Is generational change the key to resolving the Kashmir dispute? 11 June 2013
Recently, I returned from New Delhi where I launched a book I have written called Kashmir: The Unwritten History (published by HarperCollins India). To my pleasant surprise, my book has been well received in India. Since its release, it has been on India’s ‘Top Ten Non-Fiction Best Selling List’, rating as high as three at one stage.
My book may be popular because it is controversial. Using primary sources, I have discussed how people in the princely state of Jammu and Kashmir (J&K) started the dispute over J&K’s international status (the so called ‘Kashmir dispute’) in 1947—and not outsiders, as India has long claimed and in which claim Pakistan surprisingly has acquiesced.
The people of J&K instigated the Kashmir dispute by undertaking three significant acts in 1947:
- soon after partition on 15 August 1947, some Muslim ‘rebels’ living in the south-western Poonch and Mirpur areas of the Jammu Province of J&K mounted an uprising against the ruler of J&K;
- in September-October 1947, residents of Jammu Province (‘Jammuites’) engaged in serious inter-religious violence throughout Jammu Province, as a result of which many people in all communities (Hindu, Sikh, Muslim) were killed, or were forced to flee to other areas;
- Poonchi and Mirpuri ‘rebels’ created the Provisional Azad (Free) Government in those areas that they had successfully liberated or ‘freed’ from the ruler’s control, with this area quickly becoming known as ‘Azad (Free) Kashmir’.
Significantly, all of these three actions by the people of J&K (who collectively I call ‘J&K-ites’) occurred before the ruler of J&K, Maharaja Sir Hari Singh, acceded to India on 26 October 1947. Surprisingly, they have received scant—or even no—attention in most histories about the Kashmir dispute.
Nevertheless, these three actions importantly confirm that the people of J&K not only have long been stakeholders in the long-running Kashmir dispute, but also that they actually instigated this serious, ongoing, matter. This conflicts with the official Indian version that Pukhtoon tribesmen from Pakistan instigated all of the violence and troubles in J&K in 1947 when they invaded Kashmir Province on 22 October. Most Pakistanis also have ignored the significant events that preceded the embarrassing (for Pakistan) tribal invasion.
While some Indians have called me a rebel, or they think that I am pro-Pakistan, or that my ‘revision’ of history will empower Pakistan, many subcontinentals are pleased to hear that there is more to the Kashmir dispute than has been enunciated in Indian and Pakistani histories. In particular, J&K-ites have been pleased to see their forebears’ side of the story revealed in a comprehensive way for the first time. Some have informed me that they have found my book empowering.

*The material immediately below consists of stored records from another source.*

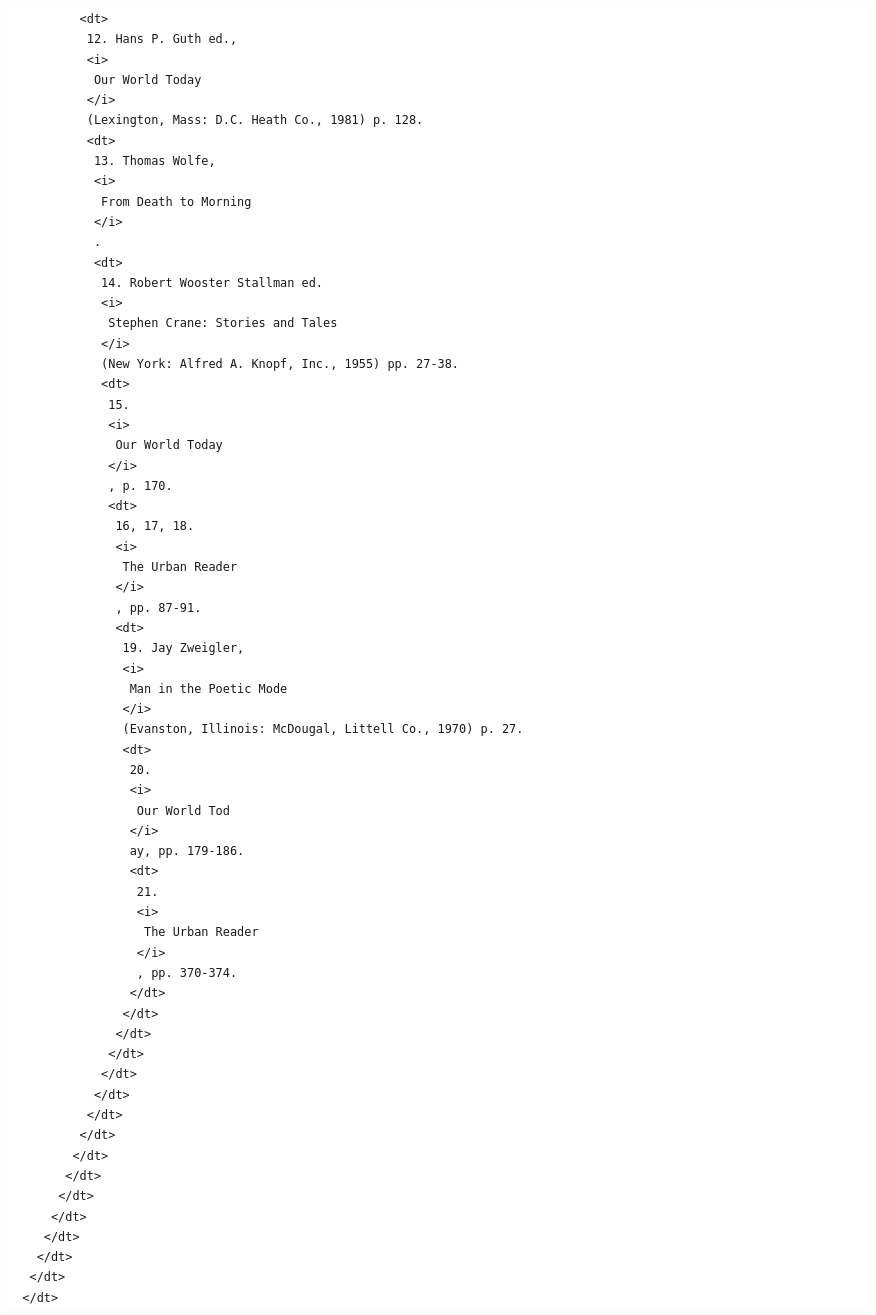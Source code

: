               <dt>
               12. Hans P. Guth ed.,
               <i>
                Our World Today
               </i>
               (Lexington, Mass: D.C. Heath Co., 1981) p. 128.
               <dt>
                13. Thomas Wolfe,
                <i>
                 From Death to Morning
                </i>
                .
                <dt>
                 14. Robert Wooster Stallman ed.
                 <i>
                  Stephen Crane: Stories and Tales
                 </i>
                 (New York: Alfred A. Knopf, Inc., 1955) pp. 27-38.
                 <dt>
                  15.
                  <i>
                   Our World Today
                  </i>
                  , p. 170.
                  <dt>
                   16, 17, 18.
                   <i>
                    The Urban Reader
                   </i>
                   , pp. 87-91.
                   <dt>
                    19. Jay Zweigler,
                    <i>
                     Man in the Poetic Mode
                    </i>
                    (Evanston, Illinois: McDougal, Littell Co., 1970) p. 27.
                    <dt>
                     20.
                     <i>
                      Our World Tod
                     </i>
                     ay, pp. 179-186.
                     <dt>
                      21.
                      <i>
                       The Urban Reader
                      </i>
                      , pp. 370-374.
                     </dt>
                    </dt>
                   </dt>
                  </dt>
                 </dt>
                </dt>
               </dt>
              </dt>
             </dt>
            </dt>
           </dt>
          </dt>
         </dt>
        </dt>
       </dt>
      </dt>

One Indian reviewer believes that my book was based on a false premise: that the Muslim League and Muhammad Ali Jinnah were responsible for organising whatever negative (that is, anti-maharaja or anti-Indian) events happened in J&K in 1947. Interestingly, he did not provide a shred of evidence to support his position. This reviewer also stated that my book ‘flies in the face of historical facts’. I agree with him. Indeed, this was always my intention: to provide a more complete picture of what happened in 1947, rather than to selectively relate historical ‘facts’ advantageous to India (particularly) or to Pakistan.
Another reviewer claims that I have not accessed any Indian documents about these events. I did actually do so, including some that show that Jawaharlal Nehru and Sardar Patel were aware in late September/early October of what was happening in J&K, including in the Poonch area, and, more pointedly, that they both knew that the Pukhtoon tribesmen were planning to invade Kashmir Province.
Interestingly, there seems to be a generational issue involved in people’s acceptance or rejection of my book. Many younger people—those under about 45 years old—appear more prepared to consider the book’s contents on its merits. People older than 45 tend to want to apportion blame for what happened in J&K in 1947.
This possibly suggests that, in terms of resolving the Kashmir dispute, a resolution may happen more easily when the older generation that directly experienced or that strongly remembers partition in 1947 has moved on. In Pakistan, most such people have passed away. In India, there are still many alive, with some serving in important political positions. This includes the current Indian President, Prime Minister and Defence Minister.
My sample has been small, but perhaps younger people in the subcontinent might be more amenable to resolving the Kashmir dispute than the older generation?
(Kashmir: The Unwritten History, published by HarperCollins India in 2013, was first published by Hurst and Co., London, and Columbia University Press, New York, as The Untold Story of the People of Azad Kashmir. The title was changed to take account of the Indian Government’s sensitivity in relation to the use of the term ‘Azad Kashmir’, which region India considers to be under Pakistan’s ‘occupation’.)